Esperar reciprocidade não é cobrança. É cuidar da saúde emocional.
Você já percebeu quanto carinho, tempo e energia você investiu em algumas relações (amorosas ou de amizade) e como, do outro lado, quase nada voltou?
Você escuta.
Você acolhe.
Você lembra do aniversário.
Você chama para estar junto.
Você oferece colo, presença, cuidado.
E se silencia esperando uma resposta que não vem.
Talvez você até diga para si mesma:
“Eu faço porque sou assim. Não faço esperando nada em troca.” E isso é bonito. Mas também pode ser perigoso. Porque relações humanas saudáveis não são baseadas em esforço unilateral.
A psicologia nos mostra que vínculos marcados pela falta de reciprocidade geram sentimentos de rejeição, desvalorização e insegurança, fatores diretamente associados à queda da autoestima, aumento da ansiedade e sofrimento emocional.
Nosso cérebro é social. Ele precisa de troca para se sentir seguro e reconhecido. Quando só você procura, só você sustenta, só você insiste… a mensagem silenciosa que fica é:
“Talvez eu não seja tão importante assim.” E isso dói. Dói mais do que a ausência explícita. Dói porque faz você duvidar do seu valor.
E às vezes o que dói é perceber quanto você se acostumou a aceitar pouco.
Não se trata de fazer para receber, mas de não desperdiçar energia emocional onde não há espaço para troca.
Relações que adoecem a autoestima não são relações positivas. São vínculos desequilibrados.
E é aqui que entra o amor próprio, não como discurso, mas como prática real.
Amor próprio é perceber quando você está se diminuindo para caber.
É entender que presença sem retorno vira abandono emocional disfarçado.
É escolher se poupar, mesmo que isso signifique se afastar.

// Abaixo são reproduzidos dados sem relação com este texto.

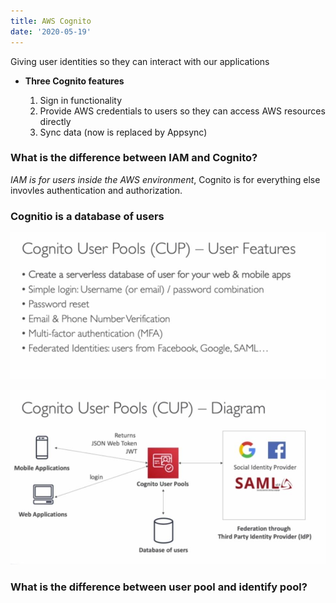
 ```yaml
---
title: AWS Cognito
date: '2020-05-19'
---
```


Giving user identities so they can interact with our applications

- **Three Cognito features**

  1. Sign in functionality
  2. Provide AWS credentials to users so they can access AWS resources directly
  3. Sync data (now is replaced by Appsync)

### What is the difference between IAM and Cognito?

_IAM is for users inside the AWS environment_, Cognito is for everything else invovles authentication and authorization.

### Cognitio is a database of users

![cognito](./CUP.jpg)

![highlevel](./CUP-highlevel.jpg)

### What is the difference between user pool and identify pool?

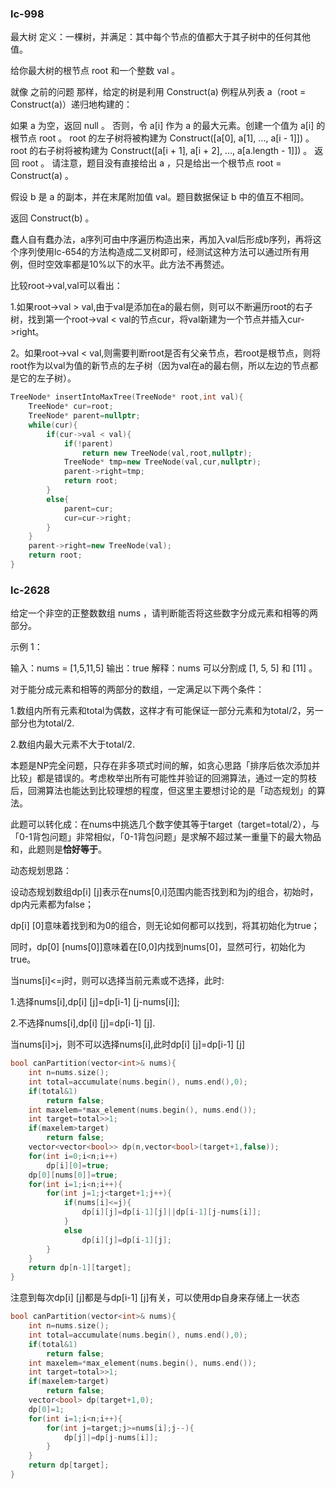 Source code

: ### lc-998

最大树 定义：一棵树，并满足：其中每个节点的值都大于其子树中的任何其他值。

给你最大树的根节点 root 和一个整数 val 。

就像 之前的问题 那样，给定的树是利用 Construct(a) 例程从列表 a（root = Construct(a)）递归地构建的：

如果 a 为空，返回 null 。
否则，令 a[i] 作为 a 的最大元素。创建一个值为 a[i] 的根节点 root 。
root 的左子树将被构建为 Construct([a[0], a[1], ..., a[i - 1]]) 。
root 的右子树将被构建为 Construct([a[i + 1], a[i + 2], ..., a[a.length - 1]]) 。
返回 root 。
请注意，题目没有直接给出 a ，只是给出一个根节点 root = Construct(a) 。

假设 b 是 a 的副本，并在末尾附加值 val。题目数据保证 b 中的值互不相同。

返回 Construct(b) 。



蠢人自有蠢办法，a序列可由中序遍历构造出来，再加入val后形成b序列，再将这个序列使用lc-654的方法构造成二叉树即可，经测试这种方法可以通过所有用例，但时空效率都是10%以下的水平。此方法不再赘述。



比较root->val,val可以看出：

1.如果root->val > val,由于val是添加在a的最右侧，则可以不断遍历root的右子树，找到第一个root->val < val的节点cur，将val新建为一个节点并插入cur->right。

2。如果root->val < val,则需要判断root是否有父亲节点，若root是根节点，则将root作为以val为值的新节点的左子树（因为val在a的最右侧，所以左边的节点都是它的左子树）。



```c++
TreeNode* insertIntoMaxTree(TreeNode* root,int val){
	TreeNode* cur=root;
	TreeNode* parent=nullptr;
	while(cur){
		if(cur->val < val){
			if(!parent)
				return new TreeNode(val,root,nullptr);
			TreeNode* tmp=new TreeNode(val,cur,nullptr);
			parent->right=tmp;
			return root;
		}
		else{
			parent=cur;
			cur=cur->right;
		}
	}
	parent->right=new TreeNode(val);
	return root;
}
```



### lc-2628

给定一个非空的正整数数组 nums ，请判断能否将这些数字分成元素和相等的两部分。

 

示例 1：

输入：nums = [1,5,11,5]
输出：true
解释：nums 可以分割成 [1, 5, 5] 和 [11] 。



对于能分成元素和相等的两部分的数组，一定满足以下两个条件：

1.数组内所有元素和total为偶数，这样才有可能保证一部分元素和为total/2，另一部分也为total/2.

2.数组内最大元素不大于total/2.



本题是NP完全问题，只存在非多项式时间的解，如贪心思路「排序后依次添加并比较」都是错误的。考虑枚举出所有可能性并验证的回溯算法，通过一定的剪枝后，回溯算法也能达到比较理想的程度，但这里主要想讨论的是「动态规划」的算法。

此题可以转化成：在nums中挑选几个数字使其等于target（target=total/2），与「0-1背包问题」非常相似，「0-1背包问题」是求解不超过某一重量下的最大物品和，此题则是**恰好等于**。

动态规划思路：

设动态规划数组dp[i] [j]表示在nums[0,i]范围内能否找到和为j的组合，初始时，dp内元素都为false；

dp[i] [0]意味着找到和为0的组合，则无论如何都可以找到，将其初始化为true；

同时，dp[0] [nums[0]]意味着在[0,0]内找到nums[0]，显然可行，初始化为true。

当nums[i]<=j时，则可以选择当前元素或不选择，此时:

1.选择nums[i],dp[i] [j]=dp[i-1] [j-nums[i]];

2.不选择nums[i],dp[i] [j]=dp[i-1] [j].

当nums[i]>j，则不可以选择nums[i],此时dp[i] [j]=dp[i-1] [j]



```c++
bool canPartition(vector<int>& nums){
	int n=nums.size();
	int total=accumulate(nums.begin(), nums.end(),0);
	if(total&1)
		return false;
	int maxelem=*max_element(nums.begin(), nums.end());
	int target=total>>1;
	if(maxelem>target)
		return false;
	vector<vector<bool>> dp(n,vector<bool>(target+1,false));
	for(int i=0;i<n;i++)
		dp[i][0]=true;
	dp[0][nums[0]]=true;
	for(int i=1;i<n;i++){
		for(int j=1;j<target+1;j++){
			if(nums[i]<=j){
				dp[i][j]=dp[i-1][j]||dp[i-1][j-nums[i]];
			}
			else
				dp[i][j]=dp[i-1][j];
		}
	}
	return dp[n-1][target];
}
```

注意到每次dp[i] [j]都是与dp[i-1] [j]有关，可以使用dp自身来存储上一状态

```c++
bool canPartition(vector<int>& nums){
	int n=nums.size();
	int total=accumulate(nums.begin(), nums.end(),0);
	if(total&1)
		return false;
	int maxelem=*max_element(nums.begin(), nums.end());
	int target=total>>1;
	if(maxelem>target)
		return false;
	vector<bool> dp(target+1,0);
	dp[0]=1;
	for(int i=1;i<n;i++){
		for(int j=target;j>=nums[i];j--){
			dp[j]|=dp[j-nums[i]];
		}
	}
	return dp[target];
}
```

Antes de oferecer tudo, observe.
Veja quem também lembra de você.
Quem pergunta como você está.
Quem sustenta o vínculo quando você se cala.
E, se não houver reciprocidade, talvez a escolha mais amorosa não seja insistir, mas redirecionar essa energia para quem também sabe cuidar de você, inclusive para você mesma.
Se você percebe que sempre se envolve com quem não consegue oferecer a mesma presença, talvez não seja coincidência, mas um padrão.
Se está difícil quebrar esse ciclo sozinha, procure ajuda profissional para fortalecer sua autoestima e autoamor.